A government advisory panel on Friday endorsed a plan by Justice Minister Daizo Nozawa to toughen criminal penalties to control the nation's rising crime rate.
The Justice Ministry plans to submit bills to revise the Penal Code and the Code of Criminal Procedures to the Diet sometime in the fall after the Legislative Council submits its final recommendations to the ministry in September, ministry officials said.
If enacted, the amendments would constitute the largest-ever reform of the 97-year-old Penal Code, ministry officials said.
An outline of the revisions the minister submitted to the panel in February calls for extending the maximum prison term to 20 years from the present 15 years for convicts of a single crime.

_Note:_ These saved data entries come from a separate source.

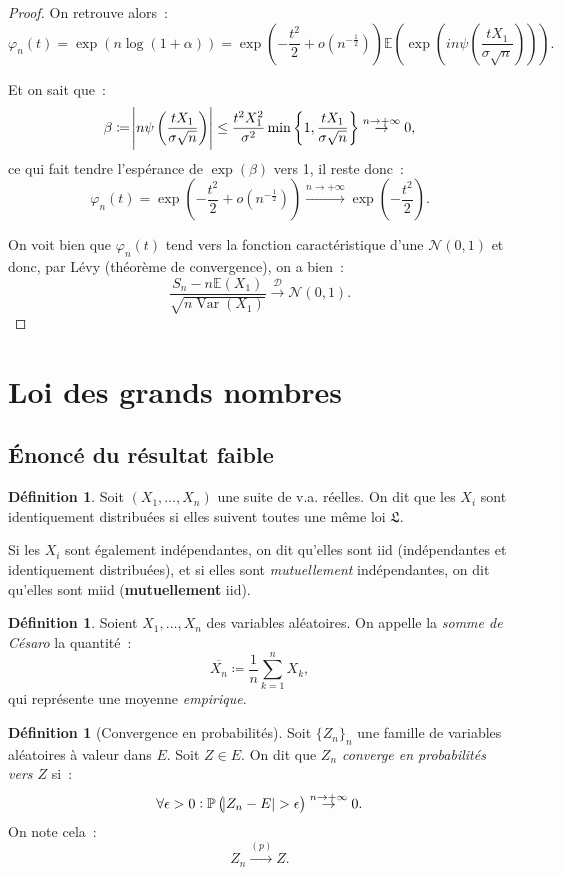\documentclass{article}
\newcommand{\E}{\mathbb E}
\renewcommand{\P}{\mathbb P}
\newcommand{\Nzu}{\mathcal N(0, 1)}  %
\newcommand{\convl}{\stackrel{\mathcal D}\to}  %
\newcommand{\Ces}{\overline}  %
\newcommand{\convp}{\stackrel {(p)}\to}  %
\DeclareMathOperator{\Var}{Var}
\theoremstyle{definition}
\newtheorem{déf}[thm]{Définition}
\theoremstyle{remark}
\begin{document}
\begin{proof}
		On retrouve alors~:
		\[\varphi_n(t) = \exp(n\log(1 + \alpha)) = \exp\left(-\frac {t^2}2 + o(n^{-\frac 12})\right)\E\left(\exp\left(in\psi\left(\frac {tX_1}{\sigma \sqrt n}\right)\right)\right).\]

		Et on sait que~:
		\[\beta \coloneqq \abs{n\psi\left(\frac {tX_1}{\sigma\sqrt n}\right)} \leq \frac {t^2X_1^2}{\sigma^2}\min\left\{1, \frac {tX_1}{\sigma\sqrt n}\right\}
			\stackrel {n \to +\infty}\to 0,\]
		ce qui fait tendre l'espérance de $\exp(\beta)$ vers 1, il reste donc~:
		\[\varphi_n(t) = \exp\left(-\frac {t^2}2 + o(n^{-\frac 12})\right) \stackrel {n \to +\infty}\to \exp\left(-\frac {t^2}2\right).\]

		On voit bien que $\varphi_n(t)$ tend vers la fonction caractéristique d'une $\Nzu$ et donc, par Lévy (théorème de convergence), on a bien~:
		\[\frac {S_n - n\E(X_1)}{\sqrt {n\Var(X_1)}} \convl \Nzu.\]
		\end{proof}

\newpage
\section{Loi des grands nombres}
	\subsection{Énoncé du résultat faible}
		\begin{déf} Soit $(X_1, \dotsc, X_n)$ une suite de v.a. réelles. On dit que les $X_i$ sont identiquement distribuées si elles suivent toutes une même
		loi $\mathfrak L$.

		Si les $X_i$ sont également indépendantes, on dit qu'elles sont iid (indépendantes et identiquement distribuées), et si elles sont \emph{mutuellement}
		indépendantes, on dit qu'elles sont miid (\textbf{mutuellement} iid).
		\end{déf}

		\begin{déf} Soient $X_1, \dotsc, X_n$ des variables aléatoires. On appelle la \emph{somme de Césaro} la quantité~:
		\[\Ces{X_n} \coloneqq \frac 1n \sum_{k=1}^nX_k,\]
		qui représente une moyenne \emph{empirique}.
		\end{déf}

		\begin{déf}[Convergence en probabilités] Soit $\{Z_n\}_n$ une famille de variables aléatoires à valeur dans $E$. Soit $Z \in E$. On dit que \emph{$Z_n$
		converge en probabilités vers $Z$} si~:
		\[\forall \epsilon > 0 : \P\left(\abs {Z_n - E} > \epsilon\right) \stackrel {n \to +\infty}\to 0.\]
		On note cela~:
		\[Z_n \convp Z.\]
		\end{déf}
\end{document}
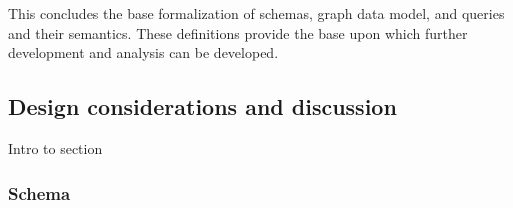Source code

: 
This concludes the base formalization of \gql schemas, graph data model, and queries and their semantics.  These definitions provide the base upon which further development and analysis can be developed.


\subsection{Design considerations and discussion}\label{subsec:discussion}
Intro to section


\subsubsection*{\HP Schema}


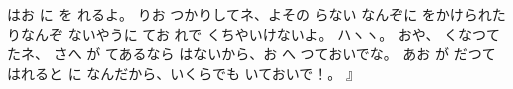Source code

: はお
に
を
れるよ。
りお
つかりしてネ、よその
らない
なんぞに
をかけられたりなんぞ
ないやうに
てお
れで
くちやいけないよ。
ハヽヽ。
おや、
くなつて
たネ、
さへ
が
てあるなら
はないから、お
へ
つておいでな。
あお
が
だつて
はれると
に
なんだから、いくらでも
いておいで！。
』

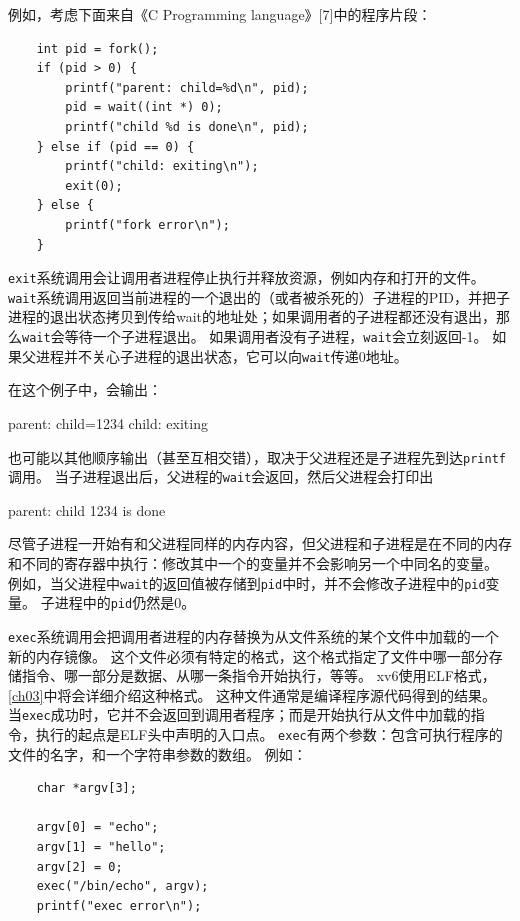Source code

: 例如，考虑下面来自《C Programming language》[7]中的程序片段：

\begin{lstlisting}
    int pid = fork();
    if (pid > 0) {
        printf("parent: child=%d\n", pid);
        pid = wait((int *) 0);
        printf("child %d is done\n", pid);
    } else if (pid == 0) {
        printf("child: exiting\n");
        exit(0);
    } else {
        printf("fork error\n");
    }
\end{lstlisting}

\texttt{exit}系统调用会让调用者进程停止执行并释放资源，例如内存和打开的文件。
\texttt{wait}系统调用返回当前进程的一个退出的（或者被杀死的）子进程的PID，并把子进程的退出状态拷贝到传给wait的地址处；如果调用者的子进程都还没有退出，那么\texttt{wait}会等待一个子进程退出。
如果调用者没有子进程，\texttt{wait}会立刻返回-1。
如果父进程并不关心子进程的退出状态，它可以向\texttt{wait}传递0地址。

在这个例子中，会输出：
\begin{blacklisting}
    parent: child=1234
    child: exiting
\end{blacklisting}    

也可能以其他顺序输出（甚至互相交错），取决于父进程还是子进程先到达\texttt{printf}调用。
当子进程退出后，父进程的\texttt{wait}会返回，然后父进程会打印出
\begin{blacklisting}
    parent: child 1234 is done
\end{blacklisting}

尽管子进程一开始有和父进程同样的内存内容，但父进程和子进程是在不同的内存和不同的寄存器中执行：修改其中一个的变量并不会影响另一个中同名的变量。
例如，当父进程中\texttt{wait}的返回值被存储到\texttt{pid}中时，并不会修改子进程中的\texttt{pid}变量。
子进程中的\texttt{pid}仍然是0。

\texttt{exec}系统调用会把调用者进程的内存替换为从文件系统的某个文件中加载的一个新的内存镜像。
这个文件必须有特定的格式，这个格式指定了文件中哪一部分存储指令、哪一部分是数据、从哪一条指令开始执行，等等。
xv6使用ELF格式，\autoref{ch03}中将会详细介绍这种格式。
这种文件通常是编译程序源代码得到的结果。
当\texttt{exec}成功时，它并不会返回到调用者程序；而是开始执行从文件中加载的指令，执行的起点是ELF头中声明的入口点。
\texttt{exec}有两个参数：包含可执行程序的文件的名字，和一个字符串参数的数组。
例如：
\begin{lstlisting}
    char *argv[3];

    argv[0] = "echo";
    argv[1] = "hello";
    argv[2] = 0;
    exec("/bin/echo", argv);
    printf("exec error\n");
\end{lstlisting}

The maximum imprisonment term for a criminal who commits multiple or repeated crimes would be expanded to 30 years from the current 20 years.
For a criminal whose penalty is mitigated from the death penalty or lifetime imprisonment for such reasons as mental impairment, the maximum term of imprisonment would be increased to 30 years from the present 15 years.
The minimum jail sentence would be extended to five years from three years for murder and to three years from two years for injury resulting in death.
The outline also urges the creation of a gang rape charge that would carry a penalty of four or more years in prison. Gang rape resulting in death would be punishable by a minimum of six years to a maximum of life imprisonment.
This recommendation comes after a series of highly publicized incidents of gang rape, including several Tokyo court cases last year in which the perpetrators were university students.
The outline also suggests that the statute of limitations be extended to 25 years from the present 15 years for crimes subject to capital punishment.